Japanese politician (born 1981)

Kensuke Miyazaki (宮崎 謙介, Miyazaki Kensuke) is a Japanese politician. He served as a member of the House of Representatives for the Liberal Democratic Party (LDP) between 2012 and 2016.

==Biography==
Born in Tokyo, Miyazaki was educated at Waseda University. He went on to work at companies in the insurance and human resources industries. He was elected to the House of Representatives in the 2012 general elections, defeating the incumbent Representative Kenta Izumi of the Democratic Party of Japan. He was re-elected in the 2014 elections.

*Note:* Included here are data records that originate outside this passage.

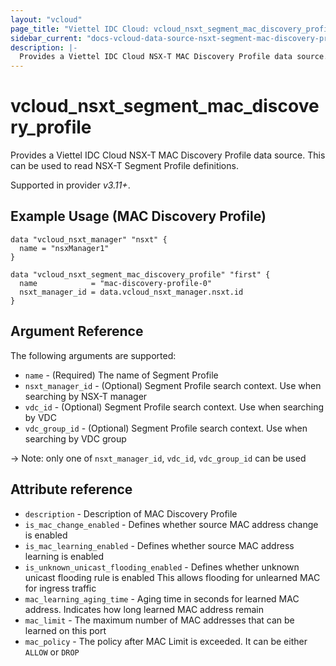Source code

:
```yaml
---
layout: "vcloud"
page_title: "Viettel IDC Cloud: vcloud_nsxt_segment_mac_discovery_profile"
sidebar_current: "docs-vcloud-data-source-nsxt-segment-mac-discovery-profile"
description: |-
  Provides a Viettel IDC Cloud NSX-T MAC Discovery Profile data source. This can be used to read NSX-T Segment Profile definitions.
---
```


# vcloud\_nsxt\_segment\_mac\_discovery\_profile

Provides a Viettel IDC Cloud NSX-T MAC Discovery Profile data source. This can be used to read NSX-T Segment Profile definitions.

Supported in provider *v3.11+*.

## Example Usage (MAC Discovery Profile)

```hcl
data "vcloud_nsxt_manager" "nsxt" {
  name = "nsxManager1"
}

data "vcloud_nsxt_segment_mac_discovery_profile" "first" {
  name            = "mac-discovery-profile-0"
  nsxt_manager_id = data.vcloud_nsxt_manager.nsxt.id
}
```


## Argument Reference

The following arguments are supported:

* `name` - (Required) The name of Segment Profile
* `nsxt_manager_id` - (Optional) Segment Profile search context. Use when searching by NSX-T manager
* `vdc_id` - (Optional) Segment Profile search context. Use when searching by VDC
* `vdc_group_id` - (Optional) Segment Profile search context. Use when searching by VDC group

-> Note: only one of `nsxt_manager_id`, `vdc_id`, `vdc_group_id` can be used

## Attribute reference

* `description` - Description of MAC Discovery Profile
* `is_mac_change_enabled` - Defines whether source MAC address change is enabled
* `is_mac_learning_enabled` - Defines whether source MAC address learning is enabled
* `is_unknown_unicast_flooding_enabled` - Defines whether unknown unicast flooding rule is enabled
  This allows flooding for unlearned MAC for ingress traffic
* `mac_learning_aging_time` - Aging time in seconds for learned MAC address. Indicates how long
  learned MAC address remain
* `mac_limit` - The maximum number of MAC addresses that can be learned on this port
* `mac_policy` - The policy after MAC Limit is exceeded. It can be either `ALLOW` or `DROP`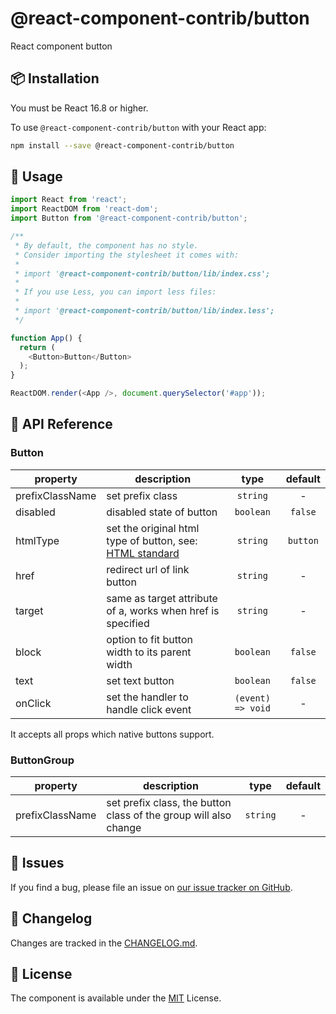 # @react-component-contrib/button

React component button


## 📦 Installation

You must be React 16.8 or higher.

To use `@react-component-contrib/button` with your React app:

```bash
npm install --save @react-component-contrib/button
```


## 🔨 Usage

```JavaScript
import React from 'react';
import ReactDOM from 'react-dom';
import Button from '@react-component-contrib/button';

/**
 * By default, the component has no style.
 * Consider importing the stylesheet it comes with:
 *
 * import '@react-component-contrib/button/lib/index.css';
 *
 * If you use Less, you can import less files:
 *
 * import '@react-component-contrib/button/lib/index.less';
 */

function App() {
  return (
    <Button>Button</Button>
  );
}

ReactDOM.render(<App />, document.querySelector('#app'));
```


## 📝 API Reference

### Button

| property | description | type | default |
| -------- | ----------- | :--: | :-----: |
| prefixClassName | set prefix class | `string` | - |
| disabled | disabled state of button	 | `boolean` | `false` |
| htmlType | set the original html type of button, see: [HTML standard](https://developer.mozilla.org/en-US/docs/Web/HTML/Element/button#attr-type) | `string` | `button` |
| href | redirect url of link button | `string` | - |
| target | same as target attribute of a, works when href is specified | `string` | - |
| block | option to fit button width to its parent width | `boolean` | `false` |
| text | set text button | `boolean` | `false` |
| onClick | set the handler to handle click event | `(event) => void` | - |

It accepts all props which native buttons support.

### ButtonGroup

| property | description | type | default |
| -------- | ----------- | :--: | :-----: |
| prefixClassName | set prefix class, the button class of the group will also change | `string` | - |


## 🐛 Issues

If you find a bug, please file an issue on [our issue tracker on GitHub](https://github.com/react-component-contrib/button/issues).


## 🏁 Changelog

Changes are tracked in the [CHANGELOG.md](https://github.com/react-component-contrib/button/blob/master/CHANGELOG.md).


## 📄 License

The component is available under the [MIT](https://github.com/react-component-contrib/button/blob/master/LICENSE) License.
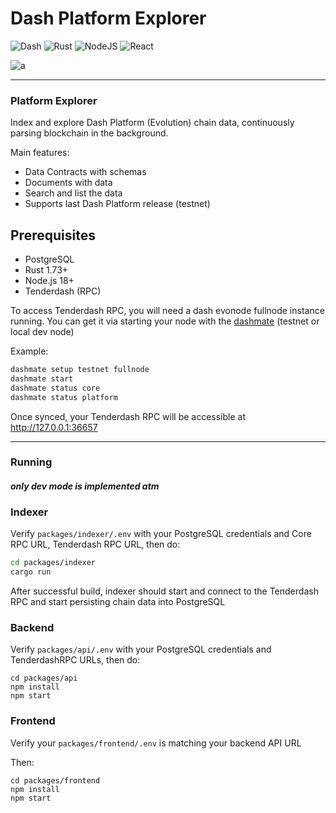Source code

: # Dash Platform Explorer

![Dash](https://img.shields.io/badge/dash-008DE4?style=for-the-badge&logo=dash&logoColor=white)
![Rust](https://img.shields.io/badge/rust-%23000000.svg?style=for-the-badge&logo=rust&logoColor=white)
![NodeJS](https://img.shields.io/badge/node.js-6DA55F?style=for-the-badge&logo=node.js&logoColor=white)
![React](https://img.shields.io/badge/react-%2320232a.svg?style=for-the-badge&logo=react&logoColor=%2361DAFB)

![a](https://github.com/pshenmic/platform-explorer/actions/workflows/build.yml/badge.svg)

___

### **Platform Explorer**

Index and explore Dash Platform (Evolution) chain data, continuously parsing blockchain in the background. 

Main features:
* Data Contracts with schemas
* Documents with data
* Search and list the data
* Supports last Dash Platform release (testnet)

## Prerequisites
* PostgreSQL
* Rust 1.73+
* Node.js 18+
* Tenderdash (RPC)

To access Tenderdash RPC, you will need a dash evonode fullnode instance running. You can get it via starting your node with the [dashmate](https://github.com/dashpay/platform/tree/master/packages/dashmate "dashmate") (testnet or local dev node)

Example:
```bash
dashmate setup testnet fullnode
dashmate start
dashmate status core
dashmate status platform
```

Once synced, your Tenderdash RPC will be accessible at http://127.0.0.1:36657
___
### Running

#### _only dev mode is implemented atm_

### Indexer

Verify `packages/indexer/.env` with your PostgreSQL credentials and Core RPC URL, Tenderdash RPC URL, then do:
```bash
cd packages/indexer
cargo run
```

After successful build, indexer should start and connect to the Tenderdash RPC and start persisting chain data into PostgreSQL

### Backend

Verify `packages/api/.env` with your PostgreSQL credentials and TenderdashRPC URLs, then do:

```
cd packages/api
npm install
npm start
```

### Frontend

Verify your `packages/frontend/.env` is matching your backend API URL

Then:
```
cd packages/frontend
npm install
npm start
```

In 2006 he married Ayuko Kato, but the couple divorced in 2009. Kato was later elected as a representative in the National Diet for the LDP in 2014. In 2015 he married another LDP representative, Megumi Kaneko. In January 2016 he became the first representative in Japan to request paternity leave. However, shortly before Kaneko was due to give birth to the couple's child, it was revealed he had had an affair whilst she was pregnant. He subsequently resigned as a member of the National Diet.